Geschichte und Funktionen

Entstehung, Anlage und Funktionen der Traufgassen sind innerhalb der Disziplin der Stadtbaugeschichte ein bisher weitgehend unerforschter Gegenstand. Da ihre Strukturen in der Regel von den jeweils spezifischen Parzellen in den Altstädten vorgegeben sind, müssen sie bereits sehr früh und zusammen mit der hochmittelalterlichen Einmessung des Stadtgrundrisses mit ihren Quartiersblöcken und Grundstücken angelegt worden sein. Da sich Parzellenzuschnitte und -grenzen später nur selten ändern, können die Traufgassen ablesbare Dokumente der frühen Stadtbaugeschichten sein.

Entwässerung, Abfallbeseitigung

Historische Häuser verfügten auch in den Städten oft noch bis ins 18. Jahrhundert über keine Dachrinnen, was bei nebeneinander angeordneten, giebelständigen Häusern die Lösung einer technisch funktionierenden Dachentwässerung erzwang. Dächer beieinander stehender Giebelhäuser konnten nur über aufwändig konstruierte Grabendachrinnen oder aber einfacher über die dazu extra angelegte Traufgassen entwässert werden. Bei Traufgassen tropfen die Niederschläge in den Hauszwischenraum der Traufgasse und werden von dort in einer zur Straße hin nach vorne leicht abfallenden Bodenrinne abgeführt. Diese Funktion hat verschiedentlich auch zur älteren Bezeichnung einer Traufgasse als Tropfenfall geführt.[3][4]

Da ebenfalls noch keine Abwasserrohre existierten, konnten zudem Bodenrinnen in den Traufgassen die Entwässerung auch der rückwärtigen Innenhöfe nach vorne auf die Straße übernehmen.[1]

Die Breite der Traufgassen variiert stark zwischen 30 und 90 cm,[1] breitere Traufgassen dienten auch der Zuwegung.
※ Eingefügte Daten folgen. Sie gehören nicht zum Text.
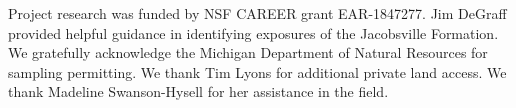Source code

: \documentclass[draft]{agujournal2019}
\begin{document}
\acknowledgments
Project research was funded by NSF CAREER grant EAR-1847277. Jim DeGraff provided helpful guidance in identifying exposures of the Jacobsville Formation. We gratefully acknowledge the Michigan Department of Natural Resources for sampling permitting. We thank Tim Lyons for additional private land access. We thank Madeline Swanson-Hysell for her assistance in the field. 

\nocite{Swanson-Hysell2014a, Swanson-Hysell2014b, Books1972a, Davis1997a, Davis1985a, Denyszyn2009a, Diehl1994a, Eyster2019a, Fairchild2017a, Halls1974a, Hnat2006a, Palmer1986a, Tauxe2009a, Tauxe1991a, Weil2003a}

\end{document}
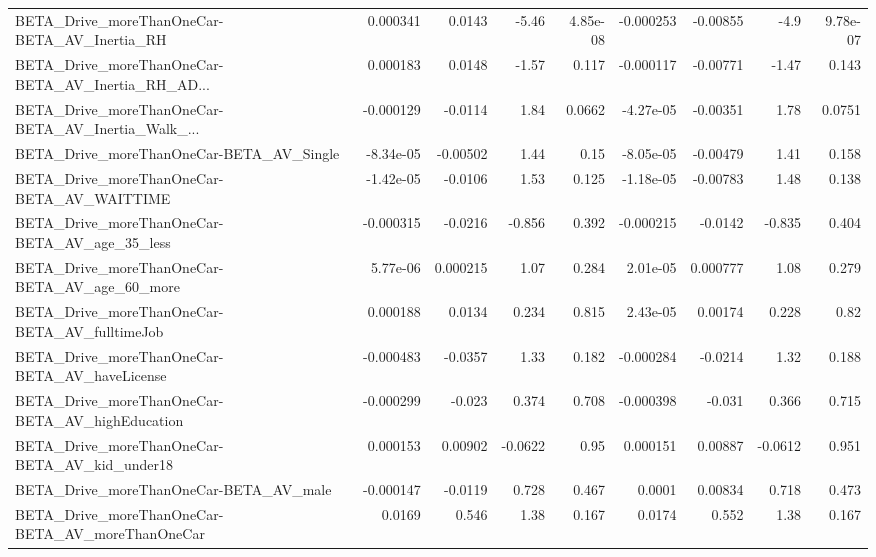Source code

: \begin{tabular}{lrrrrrrrr}
BETA\_Drive\_moreThanOneCar-BETA\_AV\_Inertia\_RH       &    0.000341 &       0.0143 &    -5.46 & 4.85e-08 &  -0.000253 &    -0.00855 &         -4.9 &      9.78e-07 \\
BETA\_Drive\_moreThanOneCar-BETA\_AV\_Inertia\_RH\_AD... &    0.000183 &       0.0148 &    -1.57 &    0.117 &  -0.000117 &    -0.00771 &        -1.47 &         0.143 \\
BETA\_Drive\_moreThanOneCar-BETA\_AV\_Inertia\_Walk\_... &   -0.000129 &      -0.0114 &     1.84 &   0.0662 &  -4.27e-05 &    -0.00351 &         1.78 &        0.0751 \\
BETA\_Drive\_moreThanOneCar-BETA\_AV\_Single           &   -8.34e-05 &     -0.00502 &     1.44 &     0.15 &  -8.05e-05 &    -0.00479 &         1.41 &         0.158 \\
BETA\_Drive\_moreThanOneCar-BETA\_AV\_WAITTIME         &   -1.42e-05 &      -0.0106 &     1.53 &    0.125 &  -1.18e-05 &    -0.00783 &         1.48 &         0.138 \\
BETA\_Drive\_moreThanOneCar-BETA\_AV\_age\_35\_less      &   -0.000315 &      -0.0216 &   -0.856 &    0.392 &  -0.000215 &     -0.0142 &       -0.835 &         0.404 \\
BETA\_Drive\_moreThanOneCar-BETA\_AV\_age\_60\_more      &    5.77e-06 &     0.000215 &     1.07 &    0.284 &   2.01e-05 &    0.000777 &         1.08 &         0.279 \\
BETA\_Drive\_moreThanOneCar-BETA\_AV\_fulltimeJob      &    0.000188 &       0.0134 &    0.234 &    0.815 &   2.43e-05 &     0.00174 &        0.228 &          0.82 \\
BETA\_Drive\_moreThanOneCar-BETA\_AV\_haveLicense      &   -0.000483 &      -0.0357 &     1.33 &    0.182 &  -0.000284 &     -0.0214 &         1.32 &         0.188 \\
BETA\_Drive\_moreThanOneCar-BETA\_AV\_highEducation    &   -0.000299 &       -0.023 &    0.374 &    0.708 &  -0.000398 &      -0.031 &        0.366 &         0.715 \\
BETA\_Drive\_moreThanOneCar-BETA\_AV\_kid\_under18      &    0.000153 &      0.00902 &  -0.0622 &     0.95 &   0.000151 &     0.00887 &      -0.0612 &         0.951 \\
BETA\_Drive\_moreThanOneCar-BETA\_AV\_male             &   -0.000147 &      -0.0119 &    0.728 &    0.467 &     0.0001 &     0.00834 &        0.718 &         0.473 \\
BETA\_Drive\_moreThanOneCar-BETA\_AV\_moreThanOneCar   &      0.0169 &        0.546 &     1.38 &    0.167 &     0.0174 &       0.552 &         1.38 &         0.167 \\

\end{tabular}
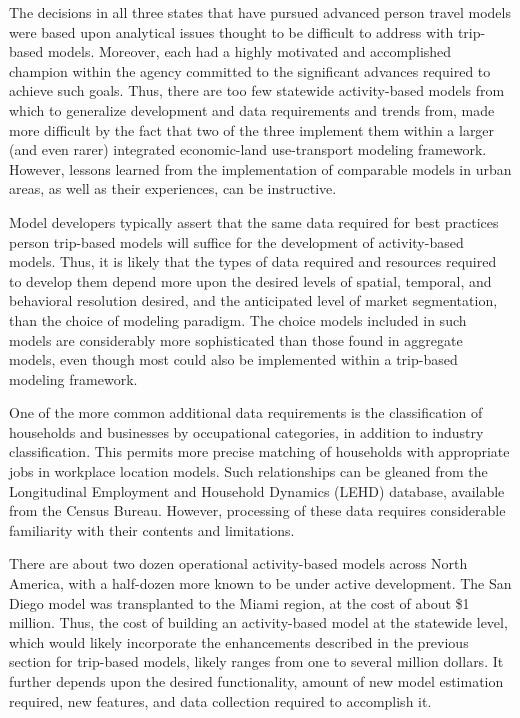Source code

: The decisions in all three states that have pursued advanced person travel models were based upon analytical issues thought to be difficult to address with trip-based models. Moreover, each had a highly motivated and accomplished champion within the agency committed to the significant advances required to achieve such goals. Thus, there are too few statewide activity-based models from which to generalize development and data requirements and trends from, made more difficult by the fact that two of the three implement them within a larger (and even rarer) integrated economic-land use-transport modeling framework. However, lessons learned from the implementation of comparable models in urban areas, as well as their experiences, can be instructive.

Model developers typically assert that the same data required for best practices person trip-based models will suffice for the development of activity-based models. Thus, it is likely that the types of data required and resources required to develop them depend more upon the desired levels of spatial, temporal, and behavioral resolution desired, and the anticipated level of market segmentation, than the choice of modeling paradigm. The choice models included in such models are considerably more sophisticated than those found in aggregate models, even though most could also be implemented within a trip-based modeling framework.

One of the more common additional data requirements is the classification of households and businesses by occupational categories, in addition to industry classification. This permits more precise matching of households with appropriate jobs in workplace location models. Such relationships can be gleaned from the Longitudinal Employment and Household Dynamics (LEHD) database, available from the Census Bureau. However, processing of these data requires considerable familiarity with their contents and limitations.

There are about two dozen operational activity-based models across North America, with a half-dozen more known to be under active development. The San Diego model was transplanted to the Miami region, at the cost of about \$1 million. Thus, the cost of building an activity-based model at the statewide level, which would likely incorporate the enhancements described in the previous section for trip-based models, likely ranges from one to several million dollars. It further depends upon the desired functionality, amount of new model estimation required, new features, and data collection required to accomplish it.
Um den unbefugte Grundstücksstritt Dritter auf die rückwärtigen Grundstücke zu verhindern, waren die kleineren Traufgassen oft straßenseitig mit (unten offenen) Brettertüren verschlossen.[1]

Seit dem Aufkommen von Abtritten in und an den Häusern dienten die Traufgassen auch als oberirdische Fäkalrinnen für menschliche Exkremente, die auf diese Weise ebenfalls auf die ohnehin schon von tierischem Kot und Urin verschmutzten Straßen gespült wurden.[5] Die städtischen Abfälle wurden von Straßenreinigern in regelmäßigen Zeitabständen (ca. zwei oder drei Mal pro Woche) zusammengefegt und auf Karren abtransportiert.[5]

Brandverhütung

Wo keine aufwändigen Brandwände zur Verhinderung von Stadtbränden üblich waren, mussten andere Lösungen gefunden werden. ‚Auf Lücke‘ bebaute Grundstücke mit dazwischen angelegten Traufgassen trugen ebenfalls zur Verhütung der Ausbreitung von Bränden bei, weil so im Brandfall die Gefahr des Feuerüberschlags verringert war.[1] In manchen Gegenden (z. B. in Konstanz[6]) ist daher auch der Begriff der Feuergasse gebräuchlich.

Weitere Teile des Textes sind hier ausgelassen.